Stored data entries:
· · · ·
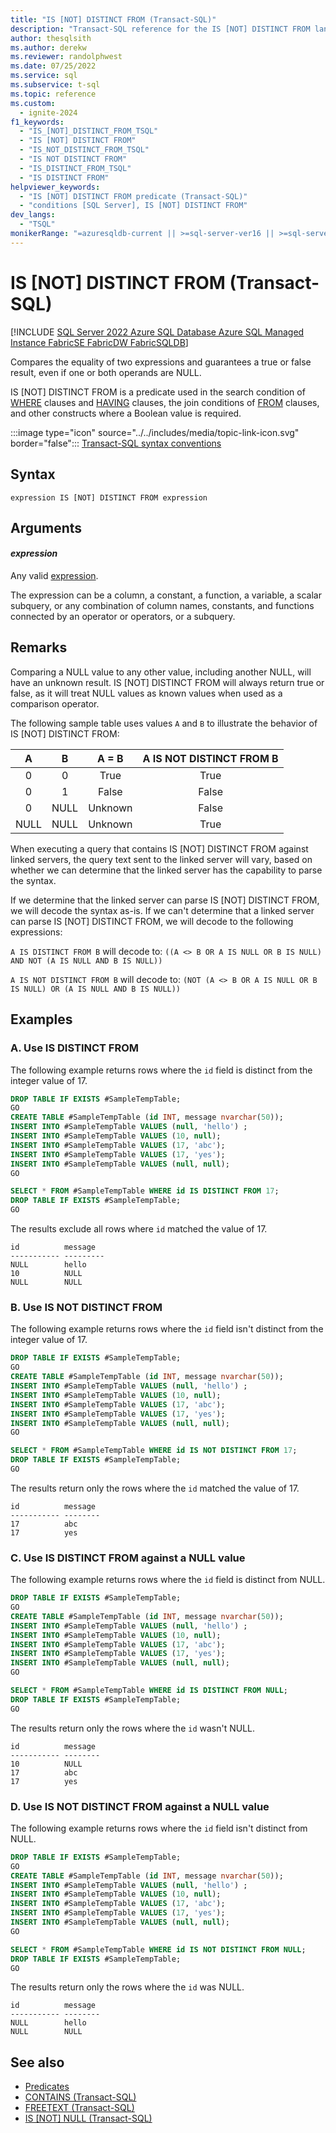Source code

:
```yaml
---
title: "IS [NOT] DISTINCT FROM (Transact-SQL)"
description: "Transact-SQL reference for the IS [NOT] DISTINCT FROM language element. Determine whether two expressions evaluate to NULL"
author: thesqlsith
ms.author: derekw
ms.reviewer: randolphwest
ms.date: 07/25/2022
ms.service: sql
ms.subservice: t-sql
ms.topic: reference
ms.custom:
  - ignite-2024
f1_keywords:
  - "IS_[NOT]_DISTINCT_FROM_TSQL"
  - "IS [NOT] DISTINCT FROM"
  - "IS_NOT_DISTINCT_FROM_TSQL"
  - "IS NOT DISTINCT FROM"
  - "IS_DISTINCT_FROM_TSQL"
  - "IS DISTINCT FROM"
helpviewer_keywords:
  - "IS [NOT] DISTINCT FROM predicate (Transact-SQL)"
  - "conditions [SQL Server], IS [NOT] DISTINCT FROM"
dev_langs:
  - "TSQL"
monikerRange: "=azuresqldb-current || >=sql-server-ver16 || >=sql-server-linux-ver16 || =azuresqldb-mi-current || =fabric"
---
```


# IS [NOT] DISTINCT FROM (Transact-SQL)

[!INCLUDE [SQL Server 2022 Azure SQL Database Azure SQL Managed Instance FabricSE FabricDW FabricSQLDB](../../includes/applies-to-version/sqlserver2022-asdb-asmi-fabricse-fabricdw-fabricsqldb.md)]

Compares the equality of two expressions and guarantees a true or false result, even if one or both operands are NULL.

IS [NOT] DISTINCT FROM is a predicate used in the search condition of [WHERE](../../t-sql/queries/where-transact-sql.md) clauses and [HAVING](../../t-sql/queries/select-having-transact-sql.md) clauses, the join conditions of [FROM](../../t-sql/queries/from-transact-sql.md) clauses, and other constructs where a Boolean value is required.

:::image type="icon" source="../../includes/media/topic-link-icon.svg" border="false"::: [Transact-SQL syntax conventions](../../t-sql/language-elements/transact-sql-syntax-conventions-transact-sql.md)

## Syntax

```syntaxsql
expression IS [NOT] DISTINCT FROM expression
```

## Arguments

#### *expression*

Any valid [expression](../../t-sql/language-elements/expressions-transact-sql.md).

The expression can be a column, a constant, a function, a variable, a scalar subquery, or any combination of column names, constants, and functions connected by an operator or operators, or a subquery.

## Remarks

Comparing a NULL value to any other value, including another NULL, will have an unknown result. IS [NOT] DISTINCT FROM will always return true or false, as it will treat NULL values as known values when used as a comparison operator.

The following sample table uses values `A` and `B` to illustrate the behavior of IS [NOT] DISTINCT FROM:

| A | B | A = B | A IS NOT DISTINCT FROM B |
| :---: | :---: | :---: | :---: |
| 0 | 0 | True | True |
| 0 | 1 | False | False |
| 0 | NULL | Unknown | False |
| NULL | NULL | Unknown | True |

When executing a query that contains IS [NOT] DISTINCT FROM against linked servers, the query text sent to the linked server will vary, based on whether we can determine that the linked server has the capability to parse the syntax.

If we determine that the linked server can parse IS [NOT] DISTINCT FROM, we will decode the syntax as-is. If we can't determine that a linked server can parse IS [NOT] DISTINCT FROM, we will decode to the following expressions:

`A IS DISTINCT FROM B` will decode to: `((A <> B OR A IS NULL OR B IS NULL) AND NOT (A IS NULL AND B IS NULL))`

`A IS NOT DISTINCT FROM B` will decode to: `(NOT (A <> B OR A IS NULL OR B IS NULL) OR (A IS NULL AND B IS NULL))`

## Examples

### A. Use IS DISTINCT FROM

The following example returns rows where the `id` field is distinct from the integer value of 17.

```sql
DROP TABLE IF EXISTS #SampleTempTable;
GO
CREATE TABLE #SampleTempTable (id INT, message nvarchar(50));
INSERT INTO #SampleTempTable VALUES (null, 'hello') ;
INSERT INTO #SampleTempTable VALUES (10, null);
INSERT INTO #SampleTempTable VALUES (17, 'abc');
INSERT INTO #SampleTempTable VALUES (17, 'yes');
INSERT INTO #SampleTempTable VALUES (null, null);
GO

SELECT * FROM #SampleTempTable WHERE id IS DISTINCT FROM 17;
DROP TABLE IF EXISTS #SampleTempTable;
GO
```

The results exclude all rows where `id` matched the value of 17.

```output
id          message
----------- ---------
NULL        hello
10          NULL
NULL        NULL
```

### B. Use IS NOT DISTINCT FROM

The following example returns rows where the `id` field isn't distinct from the integer value of 17.

```sql
DROP TABLE IF EXISTS #SampleTempTable;
GO
CREATE TABLE #SampleTempTable (id INT, message nvarchar(50));
INSERT INTO #SampleTempTable VALUES (null, 'hello') ;
INSERT INTO #SampleTempTable VALUES (10, null);
INSERT INTO #SampleTempTable VALUES (17, 'abc');
INSERT INTO #SampleTempTable VALUES (17, 'yes');
INSERT INTO #SampleTempTable VALUES (null, null);
GO

SELECT * FROM #SampleTempTable WHERE id IS NOT DISTINCT FROM 17;
DROP TABLE IF EXISTS #SampleTempTable;
GO
```

The results return only the rows where the `id` matched the value of 17.

```output
id          message
----------- --------
17          abc
17          yes
```

### C. Use IS DISTINCT FROM against a NULL value

The following example returns rows where the `id` field is distinct from NULL.

```sql
DROP TABLE IF EXISTS #SampleTempTable;
GO
CREATE TABLE #SampleTempTable (id INT, message nvarchar(50));
INSERT INTO #SampleTempTable VALUES (null, 'hello') ;
INSERT INTO #SampleTempTable VALUES (10, null);
INSERT INTO #SampleTempTable VALUES (17, 'abc');
INSERT INTO #SampleTempTable VALUES (17, 'yes');
INSERT INTO #SampleTempTable VALUES (null, null);
GO

SELECT * FROM #SampleTempTable WHERE id IS DISTINCT FROM NULL;
DROP TABLE IF EXISTS #SampleTempTable;
GO
```

The results return only the rows where the `id` wasn't NULL.

```output
id          message
----------- --------
10          NULL
17          abc
17          yes
```

### D. Use IS NOT DISTINCT FROM against a NULL value

The following example returns rows where the `id` field isn't distinct from NULL.

```sql
DROP TABLE IF EXISTS #SampleTempTable;
GO
CREATE TABLE #SampleTempTable (id INT, message nvarchar(50));
INSERT INTO #SampleTempTable VALUES (null, 'hello') ;
INSERT INTO #SampleTempTable VALUES (10, null);
INSERT INTO #SampleTempTable VALUES (17, 'abc');
INSERT INTO #SampleTempTable VALUES (17, 'yes');
INSERT INTO #SampleTempTable VALUES (null, null);
GO

SELECT * FROM #SampleTempTable WHERE id IS NOT DISTINCT FROM NULL;
DROP TABLE IF EXISTS #SampleTempTable;
GO
```

The results return only the rows where the `id` was NULL.

```output
id          message
----------- --------
NULL        hello
NULL        NULL
```

## See also

- [Predicates](predicates.md)
- [CONTAINS (Transact-SQL)](contains-transact-sql.md)
- [FREETEXT (Transact-SQL)](freetext-transact-sql.md)
- [IS &#91;NOT&#93; NULL (Transact-SQL)](is-null-transact-sql.md)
· · · ·
About this task: From the first line to the last, retype the data exactly, without images.

The answer:
Source code

:
```yaml
---
title: "IS [NOT] DISTINCT FROM (Transact-SQL)"
description: "Transact-SQL reference for the IS [NOT] DISTINCT FROM language element. Determine whether two expressions evaluate to NULL"
author: thesqlsith
ms.author: derekw
ms.reviewer: randolphwest
ms.date: 07/25/2022
ms.service: sql
ms.subservice: t-sql
ms.topic: reference
ms.custom:
  - ignite-2024
f1_keywords:
  - "IS_[NOT]_DISTINCT_FROM_TSQL"
  - "IS [NOT] DISTINCT FROM"
  - "IS_NOT_DISTINCT_FROM_TSQL"
  - "IS NOT DISTINCT FROM"
  - "IS_DISTINCT_FROM_TSQL"
  - "IS DISTINCT FROM"
helpviewer_keywords:
  - "IS [NOT] DISTINCT FROM predicate (Transact-SQL)"
  - "conditions [SQL Server], IS [NOT] DISTINCT FROM"
dev_langs:
  - "TSQL"
monikerRange: "=azuresqldb-current || >=sql-server-ver16 || >=sql-server-linux-ver16 || =azuresqldb-mi-current || =fabric"
---
```


# IS [NOT] DISTINCT FROM (Transact-SQL)

[!INCLUDE [SQL Server 2022 Azure SQL Database Azure SQL Managed Instance FabricSE FabricDW FabricSQLDB](../../includes/applies-to-version/sqlserver2022-asdb-asmi-fabricse-fabricdw-fabricsqldb.md)]

Compares the equality of two expressions and guarantees a true or false result, even if one or both operands are NULL.

IS [NOT] DISTINCT FROM is a predicate used in the search condition of [WHERE](../../t-sql/queries/where-transact-sql.md) clauses and [HAVING](../../t-sql/queries/select-having-transact-sql.md) clauses, the join conditions of [FROM](../../t-sql/queries/from-transact-sql.md) clauses, and other constructs where a Boolean value is required.

:::image type="icon" source="../../includes/media/topic-link-icon.svg" border="false"::: [Transact-SQL syntax conventions](../../t-sql/language-elements/transact-sql-syntax-conventions-transact-sql.md)

## Syntax

```syntaxsql
expression IS [NOT] DISTINCT FROM expression
```

## Arguments

#### *expression*

Any valid [expression](../../t-sql/language-elements/expressions-transact-sql.md).

The expression can be a column, a constant, a function, a variable, a scalar subquery, or any combination of column names, constants, and functions connected by an operator or operators, or a subquery.

## Remarks

Comparing a NULL value to any other value, including another NULL, will have an unknown result. IS [NOT] DISTINCT FROM will always return true or false, as it will treat NULL values as known values when used as a comparison operator.

The following sample table uses values `A` and `B` to illustrate the behavior of IS [NOT] DISTINCT FROM:

| A | B | A = B | A IS NOT DISTINCT FROM B |
| :---: | :---: | :---: | :---: |
| 0 | 0 | True | True |
| 0 | 1 | False | False |
| 0 | NULL | Unknown | False |
| NULL | NULL | Unknown | True |

When executing a query that contains IS [NOT] DISTINCT FROM against linked servers, the query text sent to the linked server will vary, based on whether we can determine that the linked server has the capability to parse the syntax.

If we determine that the linked server can parse IS [NOT] DISTINCT FROM, we will decode the syntax as-is. If we can't determine that a linked server can parse IS [NOT] DISTINCT FROM, we will decode to the following expressions:

`A IS DISTINCT FROM B` will decode to: `((A <> B OR A IS NULL OR B IS NULL) AND NOT (A IS NULL AND B IS NULL))`

`A IS NOT DISTINCT FROM B` will decode to: `(NOT (A <> B OR A IS NULL OR B IS NULL) OR (A IS NULL AND B IS NULL))`

## Examples

### A. Use IS DISTINCT FROM

The following example returns rows where the `id` field is distinct from the integer value of 17.

```sql
DROP TABLE IF EXISTS #SampleTempTable;
GO
CREATE TABLE #SampleTempTable (id INT, message nvarchar(50));
INSERT INTO #SampleTempTable VALUES (null, 'hello') ;
INSERT INTO #SampleTempTable VALUES (10, null);
INSERT INTO #SampleTempTable VALUES (17, 'abc');
INSERT INTO #SampleTempTable VALUES (17, 'yes');
INSERT INTO #SampleTempTable VALUES (null, null);
GO

SELECT * FROM #SampleTempTable WHERE id IS DISTINCT FROM 17;
DROP TABLE IF EXISTS #SampleTempTable;
GO
```

The results exclude all rows where `id` matched the value of 17.

```output
id          message
----------- ---------
NULL        hello
10          NULL
NULL        NULL
```

### B. Use IS NOT DISTINCT FROM

The following example returns rows where the `id` field isn't distinct from the integer value of 17.

```sql
DROP TABLE IF EXISTS #SampleTempTable;
GO
CREATE TABLE #SampleTempTable (id INT, message nvarchar(50));
INSERT INTO #SampleTempTable VALUES (null, 'hello') ;
INSERT INTO #SampleTempTable VALUES (10, null);
INSERT INTO #SampleTempTable VALUES (17, 'abc');
INSERT INTO #SampleTempTable VALUES (17, 'yes');
INSERT INTO #SampleTempTable VALUES (null, null);
GO

SELECT * FROM #SampleTempTable WHERE id IS NOT DISTINCT FROM 17;
DROP TABLE IF EXISTS #SampleTempTable;
GO
```

The results return only the rows where the `id` matched the value of 17.

```output
id          message
----------- --------
17          abc
17          yes
```

### C. Use IS DISTINCT FROM against a NULL value

The following example returns rows where the `id` field is distinct from NULL.

```sql
DROP TABLE IF EXISTS #SampleTempTable;
GO
CREATE TABLE #SampleTempTable (id INT, message nvarchar(50));
INSERT INTO #SampleTempTable VALUES (null, 'hello') ;
INSERT INTO #SampleTempTable VALUES (10, null);
INSERT INTO #SampleTempTable VALUES (17, 'abc');
INSERT INTO #SampleTempTable VALUES (17, 'yes');
INSERT INTO #SampleTempTable VALUES (null, null);
GO

SELECT * FROM #SampleTempTable WHERE id IS DISTINCT FROM NULL;
DROP TABLE IF EXISTS #SampleTempTable;
GO
```

The results return only the rows where the `id` wasn't NULL.

```output
id          message
----------- --------
10          NULL
17          abc
17          yes
```

### D. Use IS NOT DISTINCT FROM against a NULL value

The following example returns rows where the `id` field isn't distinct from NULL.

```sql
DROP TABLE IF EXISTS #SampleTempTable;
GO
CREATE TABLE #SampleTempTable (id INT, message nvarchar(50));
INSERT INTO #SampleTempTable VALUES (null, 'hello') ;
INSERT INTO #SampleTempTable VALUES (10, null);
INSERT INTO #SampleTempTable VALUES (17, 'abc');
INSERT INTO #SampleTempTable VALUES (17, 'yes');
INSERT INTO #SampleTempTable VALUES (null, null);
GO

SELECT * FROM #SampleTempTable WHERE id IS NOT DISTINCT FROM NULL;
DROP TABLE IF EXISTS #SampleTempTable;
GO
```

The results return only the rows where the `id` was NULL.

```output
id          message
----------- --------
NULL        hello
NULL        NULL
```

## See also

- [Predicates](predicates.md)
- [CONTAINS (Transact-SQL)](contains-transact-sql.md)
- [FREETEXT (Transact-SQL)](freetext-transact-sql.md)
- [IS &#91;NOT&#93; NULL (Transact-SQL)](is-null-transact-sql.md)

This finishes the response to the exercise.